FAN > UNA ARTISTA ELIGE SU OBRA FAVORITA
› Por Liliana Porter
Como muchos coterráneos, la primera imagen que vi de la Mona Lisa fue aquella reproducida en technicolor sobre la superficie brillante de la lata redonda del dulce de batata La Gioconda.
Durante mi infancia y adolescencia, esa semisonrisa de la joven señora prometía un postre delicioso. No puedo precisar a qué edad me enteré de que existía un país llamado Italia y que ahí había nacido este famoso señor Leonardo Da Vinci. Tampoco recuerdo cuándo supe que era un gran artista y que centenares de años atrás había pintado un día, en su taller, en una pequeña tela, esta imagen que hoy me resultaba tan familiar en la lata de dulce.

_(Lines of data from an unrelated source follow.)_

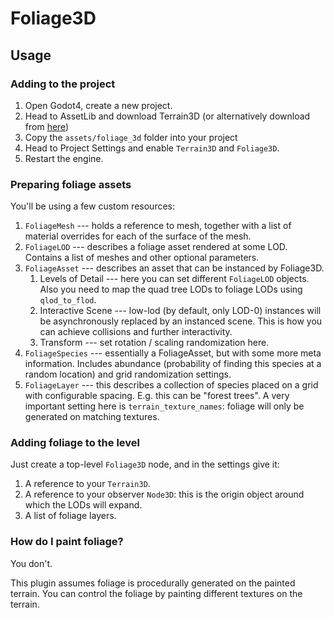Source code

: # Foliage3D

## Usage

### Adding to the project

1.  Open Godot4, create a new project.
2.  Head to AssetLib and download Terrain3D (or alternatively download from [here](https://github.com/TokisanGames/Terrain3D))
3.  Copy the `assets/foliage_3d` folder into your project
4.  Head to Project Settings and enable `Terrain3D` and `Foliage3D`.
5.  Restart the engine.

### Preparing foliage assets

You'll be using a few custom resources:

1.  `FoliageMesh` --- holds a reference to mesh, together with a list of material overrides for each of the surface of the mesh.
2.  `FoliageLOD` --- describes a foliage asset rendered at some LOD. Contains a list of meshes and other optional parameters.
3.  `FoliageAsset` --- describes an asset that can be instanced by Foliage3D.
	1.  Levels of Detail --- here you can set different `FoliageLOD` objects. Also you need to map the quad tree LODs to foliage LODs using `qlod_to_flod`.
	2.  Interactive Scene --- low-lod (by default, only LOD-0) instances will be asynchronously replaced by an instanced scene. This is how you can achieve
		collisions and further interactivity.
	3.  Transform --- set rotation / scaling randomization here.
4.  `FoliageSpecies` --- essentially a FoliageAsset, but with some more meta information.
	Includes abundance (probability of finding this species at a random location) and grid randomization settings.
5.  `FoliageLayer` --- this describes a collection of species placed on a grid with configurable spacing.
	E.g. this can be "forest trees".
	A very important setting here is `terrain_texture_names`: foliage will only be generated on matching textures.

### Adding foliage to the level

Just create a top-level `Foliage3D` node, and in the settings give it:

1.  A reference to your `Terrain3D`.
2.  A reference to your observer `Node3D`: this is the origin object around which the LODs will expand.
3.  A list of foliage layers.

### How do I paint foliage?

You don't.

This plugin assumes foliage is procedurally generated on the painted terrain.
You can control the foliage by painting different textures on the terrain.
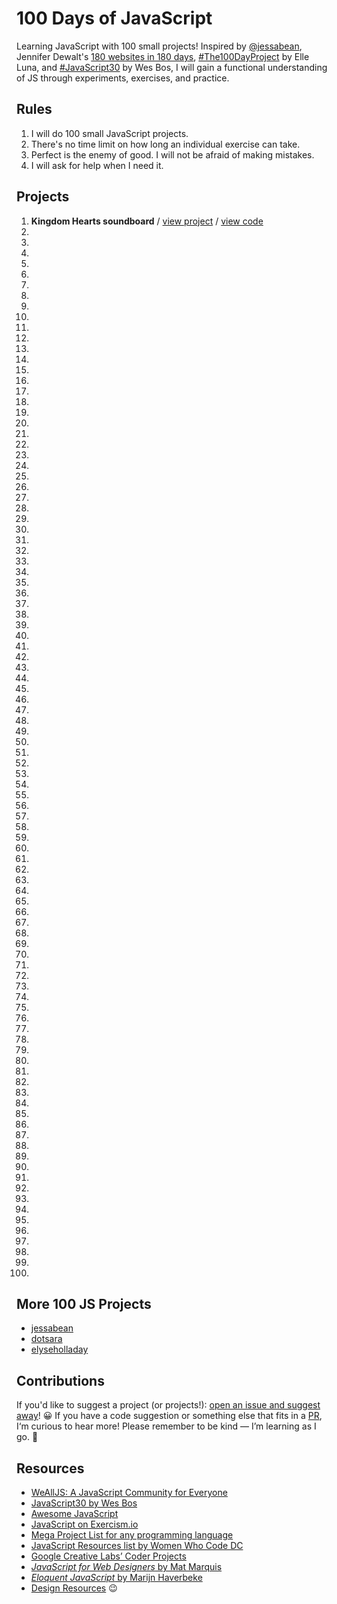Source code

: # 100 Days of JavaScript
Learning JavaScript with 100 small projects! Inspired by [@jessabean](https://github.com/jessabean/100-javascript-projects), Jennifer Dewalt's [180 websites in 180 days](http://jenniferdewalt.com/index.html), [#The100DayProject](https://the100dayproject.org/) by Elle Luna, and [#JavaScript30](https://javascript30.com/) by Wes Bos, I will gain a functional understanding of JS through experiments, exercises, and practice.

## Rules
1. I will do 100 small JavaScript projects.
2. There's no time limit on how long an individual exercise can take.
3. Perfect is the enemy of good. I will not be afraid of making mistakes.
4. I will ask for help when I need it.

## Projects
001. **Kingdom Hearts soundboard** / [view project](https://skullface.github.io/kingdom-hearts-soundboard/) / [view code](https://github.com/skullface/kingdom-hearts-soundboard/)
002.
003.
004.
005.
006.
007.
008.
009.
010.
011.
012.
013.
014.
015.
016.
017.
018.
019.
020.
021.
022.
023.
024.
025.
026.
027.
028.
029.
030.
031.
032.
033.
034.
035.
036.
037.
038.
039.
040.
041.
042.
043.
044.
045.
046.
047.
048.
049.
050.
051.
052.
053.
054.
055.
056.
057.
058.
059.
060.
061.
062.
063.
064.
065.
066.
067.
068.
069.
070.
071.
072.
073.
074.
075.
076.
077.
078.
079.
080.
081.
082.
083.
084.
085.
086.
087.
088.
089.
090.
091.
092.
093.
094.
095.
096.
097.
098.
099.
100.

## More 100 JS Projects
- [jessabean](https://github.com/jessabean/100-javascript-projects)
- [dotsara](https://github.com/dotsara/100-projects)
- [elyseholladay](https://github.com/elyseholladay/100-javascript-projects)

## Contributions
If you'd like to suggest a project (or projects!): [open an issue and suggest away](http://github.com/skullfaces/100-javascript-projects/issues)! 😀 If you have a code suggestion or something else that fits in a [PR](http://github.com/skullfaces/100-javascript-projects/pulls), I‘m curious to hear more! Please remember to be kind — I’m learning as I go. 💖

## Resources
- [WeAllJS: A JavaScript Community for Everyone](https://wealljs.org/)
- [JavaScript30 by Wes Bos](https://github.com/wesbos/JavaScript30)
- [Awesome JavaScript](https://github.com/sorrycc/awesome-javascript)
- [JavaScript on Exercism.io](http://exercism.io/languages/javascript/exercises)
- [Mega Project List for any programming language](https://github.com/karan/Projects)
- [JavaScript Resources list by Women Who Code DC](https://github.com/womenwhocodedc/front-end-community/blob/master/study-guides/javascript_study_guide.md#beginner-resources)
- [Google Creative Labs’ Coder Projects](https://googlecreativelab.github.io/coder-projects/)
- [_JavaScript for Web Designers_ by Mat Marquis](https://abookapart.com/products/javascript-for-web-designers)
- [_Eloquent JavaScript_ by Marijn Haverbeke](http://eloquentjavascript.net/)
- [Design Resources](http://github.com/skullface/design-resources) 😉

En algún momento, sin ni siquiera darme cuenta, habré puesto a Italia, a Leonardo, al cuadro y al dulce de batata en sus respectivos contextos correctos. Pero en el año 1968, en mi primer viaje a París, me topé frente a frente con el original.
Por supuesto, mi sensación primera fue la de una especie de desconcierto, ya que sentí que ese cuadro colgado en el Louvre, ahora detrás de vidrios antibalas, no era esencialmente correcto. Estaban mal los colores, el tamaño, el brillo, las circunstancias. Se parecía, eso sí, de una manera perversa, al original de la lata.
¡Qué operación intelectual tan complicada tuve que hacer para transformar a esa pintura en el original y a la lata en mero subproducto!
Ya me había pasado antes con el ratón Mickey. No es la primera vez que menciono que cuando yo era chica creía que el ratón Mickey era argentino.
Me pregunto si será de estas experiencias, donde se confundían el original y la copia, de donde surgieron mis temas y preocupaciones en el arte. ¿Será que todo empezó por haber sentido “en carne propia” esa combinación desprolija de tiempos y contextos, de significados y propósitos?
Porque si hacemos el vano ejercicio de tratar de recuperar “el original” nos damos cuenta fácilmente de que es irrecuperable. La gente que día a día, devotamente, se dispone a hacer cola para enfrentarse con la pintura más famosa del mundo, llegado el momento se encuentra frente a un cuadro esencialmente incomprensible.
Uno podría llegar entonces a la conclusión de que el original (el arquetipo), es siempre subjetivo y que mi original de la Gioconda será para siempre definitivamente el de la lata. O quizá... no sea ni el de la lata, ni el cuadro en el Louvre, ni tampoco esa señora que posó una tarde en el estudio de Leonardo.